(Plain-text document sources)

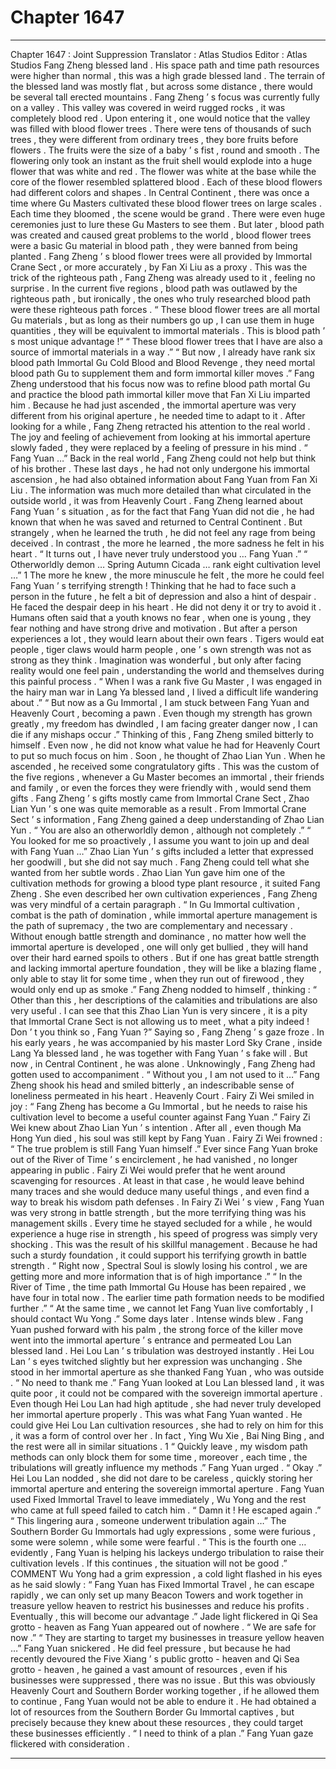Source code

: 
# Chapter 1647


---

Chapter 1647 : Joint Suppression
Translator :
Atlas Studios
Editor :
Atlas Studios
Fang Zheng blessed land .
His space path and time path resources were higher than normal , this was a high grade blessed land .
The terrain of the blessed land was mostly flat , but across some distance , there would be several tall erected mountains .
Fang Zheng ’ s focus was currently fully on a valley .
This valley was covered in weird rugged rocks , it was completely blood red . Upon entering it , one would notice that the valley was filled with blood flower trees .
There were tens of thousands of such trees , they were different from ordinary trees , they bore fruits before flowers . The fruits were the size of a baby ’ s fist , round and smooth . The flowering only took an instant as the fruit shell would explode into a huge flower that was white and red . The flower was white at the base while the core of the flower resembled splattered blood . Each of these blood flowers had different colors and shapes .
In Central Continent , there was once a time where Gu Masters cultivated these blood flower trees on large scales . Each time they bloomed , the scene would be grand . There were even huge ceremonies just to lure these Gu Masters to see them . But later , blood path was created and caused great problems to the world , blood flower trees were a basic Gu material in blood path , they were banned from being planted .
Fang Zheng ’ s blood flower trees were all provided by Immortal Crane Sect , or more accurately , by Fan Xi Liu as a proxy .
This was the trick of the righteous path , Fang Zheng was already used to it , feeling no surprise .
In the current five regions , blood path was outlawed by the righteous path , but ironically , the ones who truly researched blood path were these righteous path forces .
“ These blood flower trees are all mortal Gu materials , but as long as their numbers go up , I can use them in huge quantities , they will be equivalent to immortal materials . This is blood path ’ s most unique advantage !”
“ These blood flower trees that I have are also a source of immortal materials in a way .”
“ But now , I already have rank six blood path Immortal Gu Cold Blood and Blood Revenge , they need mortal blood path Gu to supplement them and form immortal killer moves .”
Fang Zheng understood that his focus now was to refine blood path mortal Gu and practice the blood path immortal killer move that Fan Xi Liu imparted him .
Because he had just ascended , the immortal aperture was very different from his original aperture , he needed time to adapt to it .
After looking for a while , Fang Zheng retracted his attention to the real world .
The joy and feeling of achievement from looking at his immortal aperture slowly faded , they were replaced by a feeling of pressure in his mind .
“ Fang Yuan …” Back in the real world , Fang Zheng could not help but think of his brother .
These last days , he had not only undergone his immortal ascension , he had also obtained information about Fang Yuan from Fan Xi Liu . The information was much more detailed than what circulated in the outside world , it was from Heavenly Court .
Fang Zheng learned about Fang Yuan ’ s situation , as for the fact that Fang Yuan did not die , he had known that when he was saved and returned to Central Continent . But strangely , when he learned the truth , he did not feel any rage from being deceived .
In contrast , the more he learned , the more sadness he felt in his heart .
“ It turns out , I have never truly understood you … Fang Yuan .”
“ Otherworldly demon … Spring Autumn Cicada … rank eight cultivation level …”
1
The more he knew , the more minuscule he felt , the more he could feel Fang Yuan ’ s terrifying strength !
Thinking that he had to face such a person in the future , he felt a bit of depression and also a hint of despair .
He faced the despair deep in his heart .
He did not deny it or try to avoid it .
Humans often said that a youth knows no fear , when one is young , they fear nothing and have strong drive and motivation . But after a person experiences a lot , they would learn about their own fears . Tigers would eat people , tiger claws would harm people , one ’ s own strength was not as strong as they think .
Imagination was wonderful , but only after facing reality would one feel pain , understanding the world and themselves during this painful process .
“ When I was a rank five Gu Master , I was engaged in the hairy man war in Lang Ya blessed land , I lived a difficult life wandering about .”
“ But now as a Gu Immortal , I am stuck between Fang Yuan and Heavenly Court , becoming a pawn . Even though my strength has grown greatly , my freedom has dwindled , I am facing greater danger now , I can die if any mishaps occur .”
Thinking of this , Fang Zheng smiled bitterly to himself .
Even now , he did not know what value he had for Heavenly Court to put so much focus on him .
Soon , he thought of Zhao Lian Yun .
When he ascended , he received some congratulatory gifts . This was the custom of the five regions , whenever a Gu Master becomes an immortal , their friends and family , or even the forces they were friendly with , would send them gifts .
Fang Zheng ’ s gifts mostly came from Immortal Crane Sect , Zhao Lian Yun ’ s one was quite memorable as a result .
From Immortal Crane Sect ’ s information , Fang Zheng gained a deep understanding of Zhao Lian Yun .
“ You are also an otherworldly demon , although not completely .”
“ You looked for me so proactively , I assume you want to join up and deal with Fang Yuan …”
Zhao Lian Yun ’ s gifts included a letter that expressed her goodwill , but she did not say much . Fang Zheng could tell what she wanted from her subtle words .
Zhao Lian Yun gave him one of the cultivation methods for growing a blood type plant resource , it suited Fang Zheng . She even described her own cultivation experiences , Fang Zheng was very mindful of a certain paragraph .
“ In Gu Immortal cultivation , combat is the path of domination , while immortal aperture management is the path of supremacy , the two are complementary and necessary . Without enough battle strength and dominance , no matter how well the immortal aperture is developed , one will only get bullied , they will hand over their hard earned spoils to others . But if one has great battle strength and lacking immortal aperture foundation , they will be like a blazing flame , only able to stay lit for some time , when they run out of firewood , they would only end up as smoke .”
Fang Zheng nodded to himself , thinking : “ Other than this , her descriptions of the calamities and tribulations are also very useful . I can see that this Zhao Lian Yun is very sincere , it is a pity that Immortal Crane Sect is not allowing us to meet , what a pity indeed ! Don ’ t you think so , Fang Yuan ?”
Saying so , Fang Zheng ’ s gaze froze .
In his early years , he was accompanied by his master Lord Sky Crane , inside Lang Ya blessed land , he was together with Fang Yuan ’ s fake will . But now , in Central Continent , he was alone .
Unknowingly , Fang Zheng had gotten used to accompaniment .
“ Without you , I am not used to it …” Fang Zheng shook his head and smiled bitterly , an indescribable sense of loneliness permeated in his heart .
Heavenly Court .
Fairy Zi Wei smiled in joy : “ Fang Zheng has become a Gu Immortal , but he needs to raise his cultivation level to become a useful counter against Fang Yuan .”
Fairy Zi Wei knew about Zhao Lian Yun ’ s intention . After all , even though Ma Hong Yun died , his soul was still kept by Fang Yuan .
Fairy Zi Wei frowned : “ The true problem is still Fang Yuan himself .”
Ever since Fang Yuan broke out of the River of Time ’ s encirclement , he had vanished , no longer appearing in public .
Fairy Zi Wei would prefer that he went around scavenging for resources . At least in that case , he would leave behind many traces and she would deduce many useful things , and even find a way to break his wisdom path defenses .
In Fairy Zi Wei ’ s view , Fang Yuan was very strong in battle strength , but the more terrifying thing was his management skills . Every time he stayed secluded for a while , he would experience a huge rise in strength , his speed of progress was simply very shocking .
This was the result of his skillful management .
Because he had such a sturdy foundation , it could support his terrifying growth in battle strength .
“ Right now , Spectral Soul is slowly losing his control , we are getting more and more information that is of high importance .”
“ In the River of Time , the time path Immortal Gu House has been repaired , we have four in total now . The earlier time path formation needs to be modified further .”
“ At the same time , we cannot let Fang Yuan live comfortably , I should contact Wu Yong .”
Some days later .
Intense winds blew .
Fang Yuan pushed forward with his palm , the strong force of the killer move went into the immortal aperture ’ s entrance and permeated Lou Lan blessed land .
Hei Lou Lan ’ s tribulation was destroyed instantly .
Hei Lou Lan ’ s eyes twitched slightly but her expression was unchanging . She stood in her immortal aperture as she thanked Fang Yuan , who was outside .
“ No need to thank me .” Fang Yuan looked at Lou Lan blessed land , it was quite poor , it could not be compared with the sovereign immortal aperture . Even though Hei Lou Lan had high aptitude , she had never truly developed her immortal aperture properly .
This was what Fang Yuan wanted .
He could give Hei Lou Lan cultivation resources , she had to rely on him for this , it was a form of control over her .
In fact , Ying Wu Xie , Bai Ning Bing , and the rest were all in similar situations .
1
“ Quickly leave , my wisdom path methods can only block them for some time , moreover , each time , the tribulations will greatly influence my methods .” Fang Yuan urged .
“ Okay .” Hei Lou Lan nodded , she did not dare to be careless , quickly storing her immortal aperture and entering the sovereign immortal aperture .
Fang Yuan used Fixed Immortal Travel to leave immediately , Wu Yong and the rest who came at full speed failed to catch him .
“ Damn it ! He escaped again .”
“ This lingering aura , someone underwent tribulation again …”
The Southern Border Gu Immortals had ugly expressions , some were furious , some were solemn , while some were fearful .
“ This is the fourth one … evidently , Fang Yuan is helping his lackeys undergo tribulation to raise their cultivation levels . If this continues , the situation will not be good .”
COMMENT
Wu Yong had a grim expression , a cold light flashed in his eyes as he said slowly : “ Fang Yuan has Fixed Immortal Travel , he can escape rapidly , we can only set up many Beacon Towers and work together in treasure yellow heaven to restrict his businesses and reduce his profits . Eventually , this will become our advantage .”
Jade light flickered in Qi Sea grotto - heaven as Fang Yuan appeared out of nowhere .
“ We are safe for now .”
“ They are starting to target my businesses in treasure yellow heaven …” Fang Yuan snickered .
He did feel pressure , but because he had recently devoured the Five Xiang ’ s public grotto - heaven and Qi Sea grotto - heaven , he gained a vast amount of resources , even if his businesses were suppressed , there was no issue .
But this was obviously Heavenly Court and Southern Border working together , if he allowed them to continue , Fang Yuan would not be able to endure it .
He had obtained a lot of resources from the Southern Border Gu Immortal captives , but precisely because they knew about these resources , they could target these businesses efficiently .
“ I need to think of a plan .” Fang Yuan gaze flickered with consideration .

---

**REQUIREMENT:**
Give only the lines from the one holding "aperture properly ." through the one holding "He could give", each restated exactly as it appears above.

**OUTPUT:**
“ No need to thank me .” Fang Yuan looked at Lou Lan blessed land , it was quite poor , it could not be compared with the sovereign immortal aperture . Even though Hei Lou Lan had high aptitude , she had never truly developed her immortal aperture properly .
This was what Fang Yuan wanted .
He could give Hei Lou Lan cultivation resources , she had to rely on him for this , it was a form of control over her .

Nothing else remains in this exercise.